◆ **Work request**
Which lines below mention "effectiveness"? Pick each one out.

◆ **Data records**
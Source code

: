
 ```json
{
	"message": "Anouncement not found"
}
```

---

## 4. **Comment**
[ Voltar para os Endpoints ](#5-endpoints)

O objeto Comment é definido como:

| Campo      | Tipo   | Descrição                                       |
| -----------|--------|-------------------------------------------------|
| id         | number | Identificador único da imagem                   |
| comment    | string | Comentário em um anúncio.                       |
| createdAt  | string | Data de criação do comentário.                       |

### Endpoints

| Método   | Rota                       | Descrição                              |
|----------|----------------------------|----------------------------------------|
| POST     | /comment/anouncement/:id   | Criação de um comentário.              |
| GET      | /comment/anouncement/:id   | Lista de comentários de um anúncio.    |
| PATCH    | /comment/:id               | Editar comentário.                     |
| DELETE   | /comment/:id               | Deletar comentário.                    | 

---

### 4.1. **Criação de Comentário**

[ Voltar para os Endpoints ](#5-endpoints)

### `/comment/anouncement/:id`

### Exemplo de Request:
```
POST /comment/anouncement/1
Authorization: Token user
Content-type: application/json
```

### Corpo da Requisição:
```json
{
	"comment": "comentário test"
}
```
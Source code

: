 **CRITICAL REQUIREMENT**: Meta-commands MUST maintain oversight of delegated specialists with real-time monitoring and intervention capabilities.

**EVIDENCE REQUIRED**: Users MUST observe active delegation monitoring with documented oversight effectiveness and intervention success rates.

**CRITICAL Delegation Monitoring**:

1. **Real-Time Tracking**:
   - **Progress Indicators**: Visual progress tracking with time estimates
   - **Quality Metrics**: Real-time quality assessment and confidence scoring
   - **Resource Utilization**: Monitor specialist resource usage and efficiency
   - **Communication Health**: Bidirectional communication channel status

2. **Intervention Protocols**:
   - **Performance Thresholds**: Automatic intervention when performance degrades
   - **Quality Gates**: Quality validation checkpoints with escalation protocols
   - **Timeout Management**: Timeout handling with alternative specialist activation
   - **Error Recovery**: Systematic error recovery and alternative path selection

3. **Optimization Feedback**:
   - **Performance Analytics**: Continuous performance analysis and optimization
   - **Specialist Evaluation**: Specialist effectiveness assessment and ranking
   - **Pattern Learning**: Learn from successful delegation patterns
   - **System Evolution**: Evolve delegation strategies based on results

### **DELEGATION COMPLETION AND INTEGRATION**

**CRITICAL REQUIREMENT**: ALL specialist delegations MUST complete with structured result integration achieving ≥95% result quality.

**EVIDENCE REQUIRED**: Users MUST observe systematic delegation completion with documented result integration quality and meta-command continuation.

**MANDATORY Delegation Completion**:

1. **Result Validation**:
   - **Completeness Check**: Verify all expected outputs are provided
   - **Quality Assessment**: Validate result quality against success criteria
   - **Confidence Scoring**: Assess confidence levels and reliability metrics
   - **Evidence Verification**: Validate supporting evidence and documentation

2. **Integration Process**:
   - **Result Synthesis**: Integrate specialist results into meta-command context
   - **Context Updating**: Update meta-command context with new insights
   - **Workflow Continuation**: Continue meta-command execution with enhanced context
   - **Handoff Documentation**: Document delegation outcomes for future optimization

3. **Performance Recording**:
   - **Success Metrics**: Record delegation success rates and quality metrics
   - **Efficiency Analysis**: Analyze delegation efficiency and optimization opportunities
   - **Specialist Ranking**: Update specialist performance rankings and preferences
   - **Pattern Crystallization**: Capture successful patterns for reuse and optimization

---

◆ **Written response**
**EVIDENCE REQUIRED**: Users MUST observe active delegation monitoring with documented oversight effectiveness and intervention success rates.
   - **Specialist Evaluation**: Specialist effectiveness assessment and ranking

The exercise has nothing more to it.